Competition makes the business world go ‘round. It pushes us to innovate and forces us to keep pace with the times. It also drives prices down for consumers.
But if you’ve ever wished your competition would magically vanish into a pile of dust, you’re not alone. If you focus too much on the competition, you can become paralyzed, too concerned with making the correct move that you simply don’t make any move at all.
How can you keep tabs on the competition without feeling like you’re stuck?
An Extreme Solution
Entrepreneur and marketing leader Gary Vaynerchuk has an extreme solution to this very conundrum: don’t look at the competition at all.
In the video below, he explains why he takes such an unconventional approach, focusing solely on what his team and businesses are doing rather than paying attention to the other guy. You’ll want to start watching from about 1:45.

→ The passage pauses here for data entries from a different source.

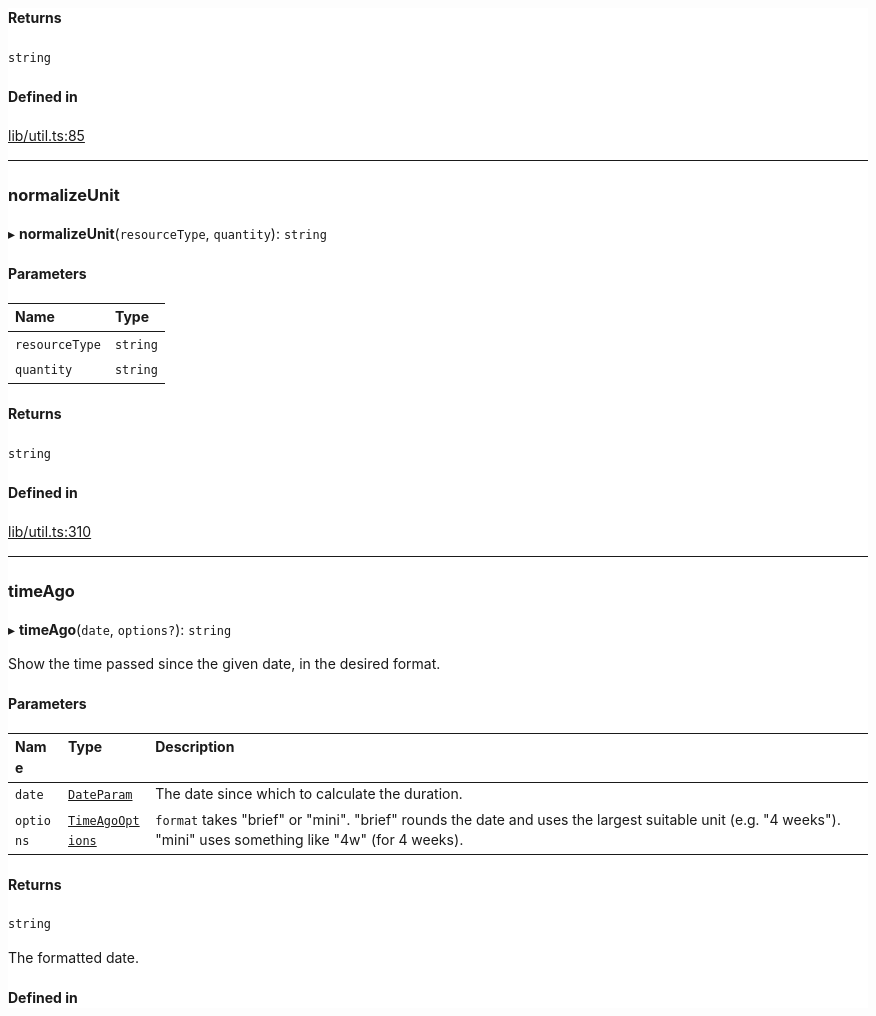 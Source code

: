 #### Returns

`string`

#### Defined in

[lib/util.ts:85](https://github.com/headlamp-k8s/headlamp/blob/45b84205/frontend/src/lib/util.ts#L85)

___

### normalizeUnit

▸ **normalizeUnit**(`resourceType`, `quantity`): `string`

#### Parameters

| Name | Type |
| :------ | :------ |
| `resourceType` | `string` |
| `quantity` | `string` |

#### Returns

`string`

#### Defined in

[lib/util.ts:310](https://github.com/headlamp-k8s/headlamp/blob/45b84205/frontend/src/lib/util.ts#L310)

___

### timeAgo

▸ **timeAgo**(`date`, `options?`): `string`

Show the time passed since the given date, in the desired format.

#### Parameters

| Name | Type | Description |
| :------ | :------ | :------ |
| `date` | [`DateParam`](lib_util.md#dateparam) | The date since which to calculate the duration. |
| `options` | [`TimeAgoOptions`](../interfaces/lib_util.TimeAgoOptions.md) | `format` takes "brief" or "mini". "brief" rounds the date and uses the largest suitable unit (e.g. "4 weeks"). "mini" uses something like "4w" (for 4 weeks). |

#### Returns

`string`

The formatted date.

#### Defined in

It’s an aggressive approach, that’s for sure. You’ve got to have a truckload of confidence in what you’re doing to not even let your mind wonder—even the slightest bit—about what the competition is up to.
But it also makes sense. Ignoring the competition allows you to zone in on the two areas that matter a whole lot more to your business: your team and your customers.
It works for Gary Vee, but we’d argue that such an all-or-nothing approach to dealing with competition won’t work for most people. It’s just not in our blood to resist seeing how we stack up against others.
What’s more, Vaynerchuk has hundreds of people underneath him. We’d bet good money that someone within his organization is gathering intel on what his competitors are up to. You don’t build a multi-million dollar business in a bubble.
For the majority of entrepreneurs, scoping out the competition is a necessary part of business, and one that can come with a valuable silver lining.
To avoid becoming paralyzed by your competition, focus on all the advantages there are to gain from staying informed about your market.
Ideas Breed More Ideas
Some resources, like gasoline, are finite. When you use them up, they’re gone.
Innovation, however, works the other way. The more you use it, the more of it there is to go around.
In fact, science says creativity is actually quite like a muscle. If you lock it up and never use it, it shrivels. But if you exercise it frequently with discipline, it grows and becomes stronger.
Think about your competition in this light and it becomes a positive thing. When you see your competition doing something new, you might think ‘hey, I could do something similar, but I’d do it this way instead.’
Their ideas are a springboard to launch new ideas of your own.
Analysis Reveals Holes
What’s a surefire way to increase your revenue? By expanding into a new part of the market where there’s a hole.
You can’t identify these holes without first surveying the competitive landscape.
Let’s say you’re an orthodontist who works with kids. Recently, you’ve been getting a lot of inquiries from adults who are interested in invisible braces.
If you do a bit of research on the other orthodontists in your city, you might find that everyone else, like you, has zoned in on kids. This might be the perfect opportunity to launch a special program or division of your practice dedicated exclusively to adults. If you did this, you’d easily have a corner on the market.
Of course, most real-world examples aren’t this cut and dry, but you can see how examining the competition will tell you what the other guy isn’t doing—a sign that maybe there’s a gap to be filled.
Customers Come First
Serving your customer better is never a bad thing. When you’re forced to compete for the customer’s attention, you’re forced to think of new ways to serve and delight them.
This applies not only to pricing, but to your “special sauce” too—the unique way your company makes customers feel valued. Does this sound like a foreign concept? Then it’s high time to take a look at how your competition wows its customers, and take a cue from them.
Customer service is also a time-tested way to compete against a bigger, more profitable competitor. It’s one of the few areas where size can actually be a disadvantage.
Millions of people shop at Wal-Mart. You can’t beat their prices! But it’s definitely not a place you go when you want to feel valued or have a memorable experience. When you want a truly special shopping experience, you probably opt for a smaller, boutique-style retailer where you know the service is going to rock.
In this way, competition is a good thing because it gives the little guy an unfair advantage in the customer service arena. Make the big guys compete with you by having the best damn customer service around.
Keep It In Check
Everything in moderation, right? If you’re staying up late at night analyzing every inch of the other guy’s website or sending friends into their shop on reconnaissance missions, you’ve probably gone too far.
Scoping out the competition should be a regular part of your business strategy, like balancing the books or ordering new office supplies. It shouldn’t be an obsession.
Taking stock of the competition on a monthly or quarterly basis is a great way to stay in-the-know without becoming stalker-ish. When you do it, here are a few good questions to ask:
- What new initiatives are they working on or promoting? Have they launched any new products or divisions?
- What do their latest marketing materials (emails, Facebook posts, etc.) look like?
- Have they made any big changes to their website?
- Are they hiring for any major positions? Have there been recent changes in leadership?
- How do they rank for popular keywords in Google search?
- What do their Google or Yelp reviews say?
You should be able to find the answers to these questions and draw some basic conclusions in an hour at most. In this way, you’ll have a bird’s eye view of what you’re up against, without making yourself paralyzed by fear.